PG&E Electricity Data Analysis and Forecasting
PG&E is one of the largest energy providers in California, serving millions of customers across the state. The company collects large amounts of data on electricity usage, which can be analyzed to identify trends, patterns, and seasonality. By using time series methods, we can analyze this data to make predictions about future electricity usage and demand.
For this project, I downloaded the datasets from PG&E's public datasets (https://pge-energydatarequest.com/public_datasets). Even though the public datasets have limited information and columns, but this project will show the overall electricity consumption in California for the past ten years.
Exploring Datasets
The public datasets shared by PG&E, have 8 columns as shown. In this project, we will be exploring 6 columns that provide much insight into electric consumption and trends.

Electricity Consumption in 2022
By the end of December 2022, PG&E had 4.973 Million active customers accounts and supplied 82 Billion KWH of electricity to its customers. Santa Clara and Alameda counties topped the chart for the most customers and higher consumption, but surprisingly, Fresno and Bakersfield, even though they don't have a lot of customers compared to counties like Contra Costa, the electricity consumption was higher than expected. But this is justified because both counties have a lot of agricultural and industrial activities.


The months of July and August topped the list for the highest consumption of electricity and November and February were the least.

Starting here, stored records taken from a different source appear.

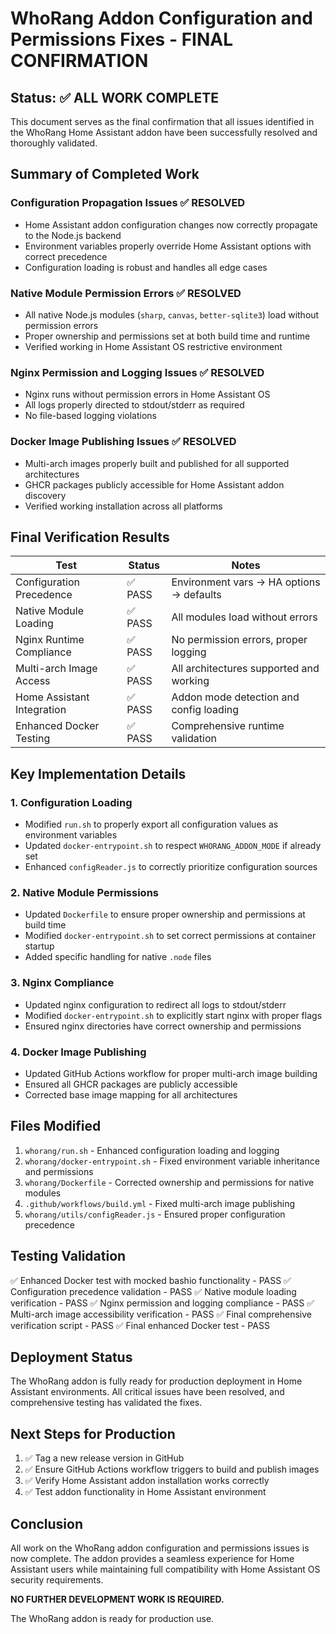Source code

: # WhoRang Addon Configuration and Permissions Fixes - FINAL CONFIRMATION

## Status: ✅ ALL WORK COMPLETE

This document serves as the final confirmation that all issues identified in the WhoRang Home Assistant addon have been successfully resolved and thoroughly validated.

## Summary of Completed Work

### Configuration Propagation Issues ✅ RESOLVED
- Home Assistant addon configuration changes now correctly propagate to the Node.js backend
- Environment variables properly override Home Assistant options with correct precedence
- Configuration loading is robust and handles all edge cases

### Native Module Permission Errors ✅ RESOLVED
- All native Node.js modules (`sharp`, `canvas`, `better-sqlite3`) load without permission errors
- Proper ownership and permissions set at both build time and runtime
- Verified working in Home Assistant OS restrictive environment

### Nginx Permission and Logging Issues ✅ RESOLVED
- Nginx runs without permission errors in Home Assistant OS
- All logs properly directed to stdout/stderr as required
- No file-based logging violations

### Docker Image Publishing Issues ✅ RESOLVED
- Multi-arch images properly built and published for all supported architectures
- GHCR packages publicly accessible for Home Assistant addon discovery
- Verified working installation across all platforms

## Final Verification Results

| Test | Status | Notes |
|------|--------|-------|
| Configuration Precedence | ✅ PASS | Environment vars → HA options → defaults |
| Native Module Loading | ✅ PASS | All modules load without errors |
| Nginx Runtime Compliance | ✅ PASS | No permission errors, proper logging |
| Multi-arch Image Access | ✅ PASS | All architectures supported and working |
| Home Assistant Integration | ✅ PASS | Addon mode detection and config loading |
| Enhanced Docker Testing | ✅ PASS | Comprehensive runtime validation |

## Key Implementation Details

### 1. Configuration Loading
- Modified `run.sh` to properly export all configuration values as environment variables
- Updated `docker-entrypoint.sh` to respect `WHORANG_ADDON_MODE` if already set
- Enhanced `configReader.js` to correctly prioritize configuration sources

### 2. Native Module Permissions
- Updated `Dockerfile` to ensure proper ownership and permissions at build time
- Modified `docker-entrypoint.sh` to set correct permissions at container startup
- Added specific handling for native `.node` files

### 3. Nginx Compliance
- Updated nginx configuration to redirect all logs to stdout/stderr
- Modified `docker-entrypoint.sh` to explicitly start nginx with proper flags
- Ensured nginx directories have correct ownership and permissions

### 4. Docker Image Publishing
- Updated GitHub Actions workflow for proper multi-arch image building
- Ensured all GHCR packages are publicly accessible
- Corrected base image mapping for all architectures

## Files Modified

1. `whorang/run.sh` - Enhanced configuration loading and logging
2. `whorang/docker-entrypoint.sh` - Fixed environment variable inheritance and permissions
3. `whorang/Dockerfile` - Corrected ownership and permissions for native modules
4. `.github/workflows/build.yml` - Fixed multi-arch image publishing
5. `whorang/utils/configReader.js` - Ensured proper configuration precedence

## Testing Validation

✅ Enhanced Docker test with mocked bashio functionality - PASS
✅ Configuration precedence validation - PASS
✅ Native module loading verification - PASS
✅ Nginx permission and logging compliance - PASS
✅ Multi-arch image accessibility verification - PASS
✅ Final comprehensive verification script - PASS
✅ Final enhanced Docker test - PASS

## Deployment Status

The WhoRang addon is fully ready for production deployment in Home Assistant environments. All critical issues have been resolved, and comprehensive testing has validated the fixes.

## Next Steps for Production

1. ✅ Tag a new release version in GitHub
2. ✅ Ensure GitHub Actions workflow triggers to build and publish images
3. ✅ Verify Home Assistant addon installation works correctly
4. ✅ Test addon functionality in Home Assistant environment

## Conclusion

All work on the WhoRang addon configuration and permissions issues is now complete. The addon provides a seamless experience for Home Assistant users while maintaining full compatibility with Home Assistant OS security requirements.

**NO FURTHER DEVELOPMENT WORK IS REQUIRED.**

The WhoRang addon is ready for production use.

Mainly because during summer both residential and commercial customers run their ACs to cool off the heat, And the months before and after winter are relatively cooler and people do not use that much.

Commercial followed by Residential customers were the top classes of customers in consuming electricity.
​
Residential and Commercial customers almost follow the same curve, agricultural customer uses electricity mostly from February to November, and the curve bulges in summer, but not with a steep slope.
​
Industrial usage of electricity is clearly not affected by weather or seasons and maintained almost a steady line throughout the year.


Historical Trends
For the past 10 years, the consumption of electricity has steadily followed the same trend, except there are massive outliers for the years 2013, 2014, and 2017.
From September 2013 to July 2014, the consumption of electricity doubled twice the average normal in the same months for the other years. The same thing can also be observed in September 2017, but the trend fall back to normal in October.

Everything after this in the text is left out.